#### REQUIREMENT
Give back each line of the data exactly as it reads, minus the pictures.

#### DATA FOR THE TASK
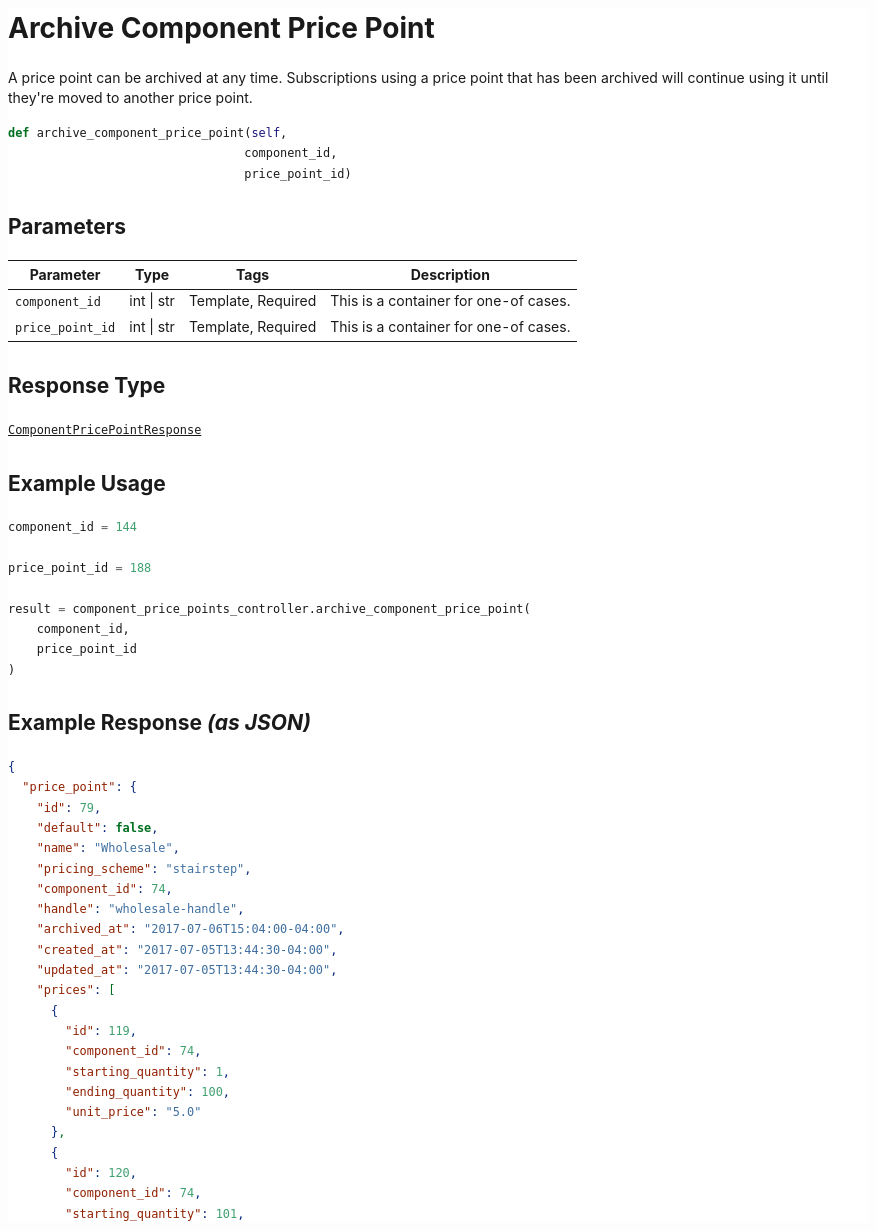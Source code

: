 
# Archive Component Price Point

A price point can be archived at any time. Subscriptions using a price point that has been archived will continue using it until they're moved to another price point.

```python
def archive_component_price_point(self,
                                 component_id,
                                 price_point_id)
```

## Parameters

| Parameter | Type | Tags | Description |
|  --- | --- | --- | --- |
| `component_id` | int \| str | Template, Required | This is a container for one-of cases. |
| `price_point_id` | int \| str | Template, Required | This is a container for one-of cases. |

## Response Type

[`ComponentPricePointResponse`](../../doc/models/component-price-point-response.md)

## Example Usage

```python
component_id = 144

price_point_id = 188

result = component_price_points_controller.archive_component_price_point(
    component_id,
    price_point_id
)
```

## Example Response *(as JSON)*

```json
{
  "price_point": {
    "id": 79,
    "default": false,
    "name": "Wholesale",
    "pricing_scheme": "stairstep",
    "component_id": 74,
    "handle": "wholesale-handle",
    "archived_at": "2017-07-06T15:04:00-04:00",
    "created_at": "2017-07-05T13:44:30-04:00",
    "updated_at": "2017-07-05T13:44:30-04:00",
    "prices": [
      {
        "id": 119,
        "component_id": 74,
        "starting_quantity": 1,
        "ending_quantity": 100,
        "unit_price": "5.0"
      },
      {
        "id": 120,
        "component_id": 74,
        "starting_quantity": 101,
```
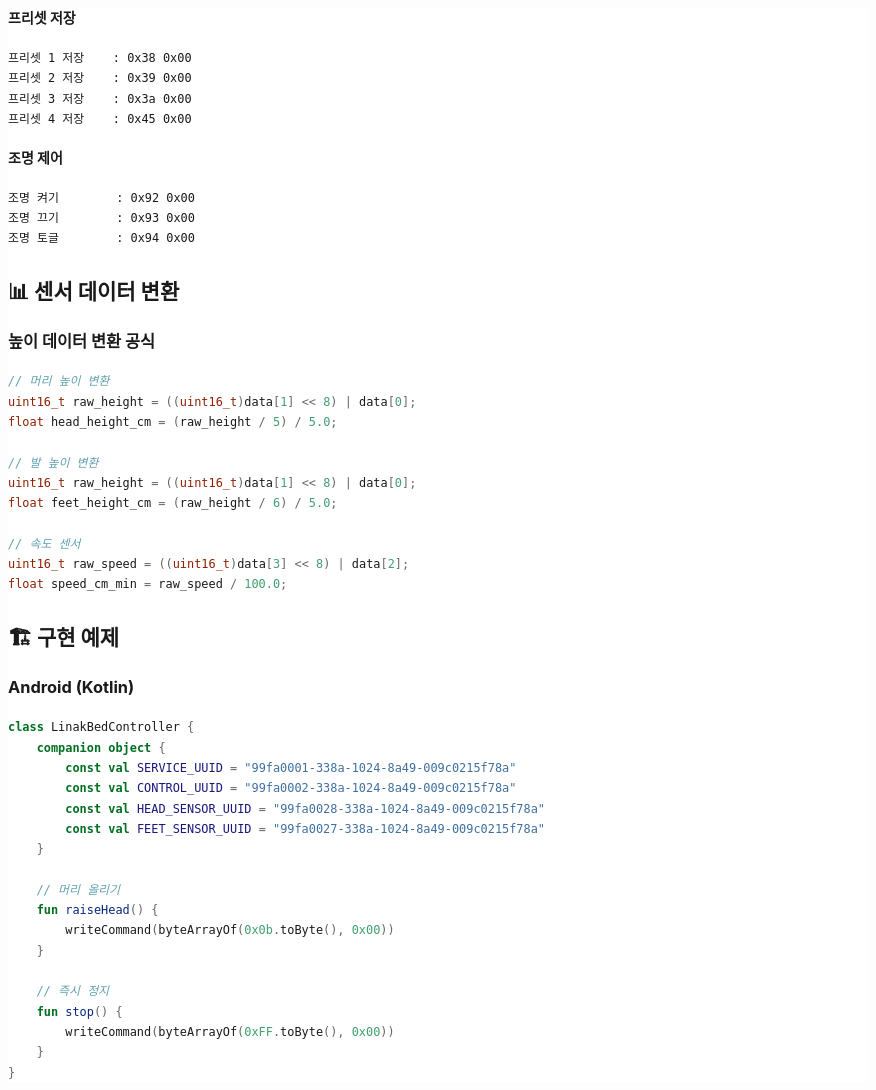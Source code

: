 #### 프리셋 저장
```
프리셋 1 저장    : 0x38 0x00
프리셋 2 저장    : 0x39 0x00
프리셋 3 저장    : 0x3a 0x00
프리셋 4 저장    : 0x45 0x00
```

#### 조명 제어
```
조명 켜기        : 0x92 0x00
조명 끄기        : 0x93 0x00
조명 토글        : 0x94 0x00
```

## 📊 센서 데이터 변환

### 높이 데이터 변환 공식

```cpp
// 머리 높이 변환
uint16_t raw_height = ((uint16_t)data[1] << 8) | data[0];
float head_height_cm = (raw_height / 5) / 5.0;

// 발 높이 변환  
uint16_t raw_height = ((uint16_t)data[1] << 8) | data[0];
float feet_height_cm = (raw_height / 6) / 5.0;

// 속도 센서
uint16_t raw_speed = ((uint16_t)data[3] << 8) | data[2];
float speed_cm_min = raw_speed / 100.0;
```

## 🏗️ 구현 예제

### Android (Kotlin)
```kotlin
class LinakBedController {
    companion object {
        const val SERVICE_UUID = "99fa0001-338a-1024-8a49-009c0215f78a"
        const val CONTROL_UUID = "99fa0002-338a-1024-8a49-009c0215f78a"
        const val HEAD_SENSOR_UUID = "99fa0028-338a-1024-8a49-009c0215f78a"
        const val FEET_SENSOR_UUID = "99fa0027-338a-1024-8a49-009c0215f78a"
    }
    
    // 머리 올리기
    fun raiseHead() {
        writeCommand(byteArrayOf(0x0b.toByte(), 0x00))
    }
    
    // 즉시 정지
    fun stop() {
        writeCommand(byteArrayOf(0xFF.toByte(), 0x00))
    }
}
```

#### TASK OUTPUT
Source code

: 
# Archive Component Price Point

A price point can be archived at any time. Subscriptions using a price point that has been archived will continue using it until they're moved to another price point.

```python
def archive_component_price_point(self,
                                 component_id,
                                 price_point_id)
```

## Parameters

| Parameter | Type | Tags | Description |
|  --- | --- | --- | --- |
| `component_id` | int \| str | Template, Required | This is a container for one-of cases. |
| `price_point_id` | int \| str | Template, Required | This is a container for one-of cases. |

## Response Type

[`ComponentPricePointResponse`](../../doc/models/component-price-point-response.md)

## Example Usage

```python
component_id = 144

price_point_id = 188

result = component_price_points_controller.archive_component_price_point(
    component_id,
    price_point_id
)
```

## Example Response *(as JSON)*

```json
{
  "price_point": {
    "id": 79,
    "default": false,
    "name": "Wholesale",
    "pricing_scheme": "stairstep",
    "component_id": 74,
    "handle": "wholesale-handle",
    "archived_at": "2017-07-06T15:04:00-04:00",
    "created_at": "2017-07-05T13:44:30-04:00",
    "updated_at": "2017-07-05T13:44:30-04:00",
    "prices": [
      {
        "id": 119,
        "component_id": 74,
        "starting_quantity": 1,
        "ending_quantity": 100,
        "unit_price": "5.0"
      },
      {
        "id": 120,
        "component_id": 74,
        "starting_quantity": 101,
```
Source code

: #### 프리셋 저장
```
프리셋 1 저장    : 0x38 0x00
프리셋 2 저장    : 0x39 0x00
프리셋 3 저장    : 0x3a 0x00
프리셋 4 저장    : 0x45 0x00
```

#### 조명 제어
```
조명 켜기        : 0x92 0x00
조명 끄기        : 0x93 0x00
조명 토글        : 0x94 0x00
```

## 📊 센서 데이터 변환

### 높이 데이터 변환 공식

```cpp
// 머리 높이 변환
uint16_t raw_height = ((uint16_t)data[1] << 8) | data[0];
float head_height_cm = (raw_height / 5) / 5.0;

// 발 높이 변환  
uint16_t raw_height = ((uint16_t)data[1] << 8) | data[0];
float feet_height_cm = (raw_height / 6) / 5.0;

// 속도 센서
uint16_t raw_speed = ((uint16_t)data[3] << 8) | data[2];
float speed_cm_min = raw_speed / 100.0;
```

## 🏗️ 구현 예제

### Android (Kotlin)
```kotlin
class LinakBedController {
    companion object {
        const val SERVICE_UUID = "99fa0001-338a-1024-8a49-009c0215f78a"
        const val CONTROL_UUID = "99fa0002-338a-1024-8a49-009c0215f78a"
        const val HEAD_SENSOR_UUID = "99fa0028-338a-1024-8a49-009c0215f78a"
        const val FEET_SENSOR_UUID = "99fa0027-338a-1024-8a49-009c0215f78a"
    }
    
    // 머리 올리기
    fun raiseHead() {
        writeCommand(byteArrayOf(0x0b.toByte(), 0x00))
    }
    
    // 즉시 정지
    fun stop() {
        writeCommand(byteArrayOf(0xFF.toByte(), 0x00))
    }
}
```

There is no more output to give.